* [THE PROBLEM] The word "categories": in how many lines of the records does it appear? Reply with the number alone.

....

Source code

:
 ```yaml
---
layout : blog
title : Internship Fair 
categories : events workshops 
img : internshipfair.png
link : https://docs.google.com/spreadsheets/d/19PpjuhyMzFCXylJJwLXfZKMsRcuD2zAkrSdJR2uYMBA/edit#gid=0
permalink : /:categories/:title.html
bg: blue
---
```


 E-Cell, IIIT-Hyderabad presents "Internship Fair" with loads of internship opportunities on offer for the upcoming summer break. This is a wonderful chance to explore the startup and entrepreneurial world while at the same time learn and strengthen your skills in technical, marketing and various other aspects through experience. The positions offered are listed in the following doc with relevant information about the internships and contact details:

....

* [RESULT] 2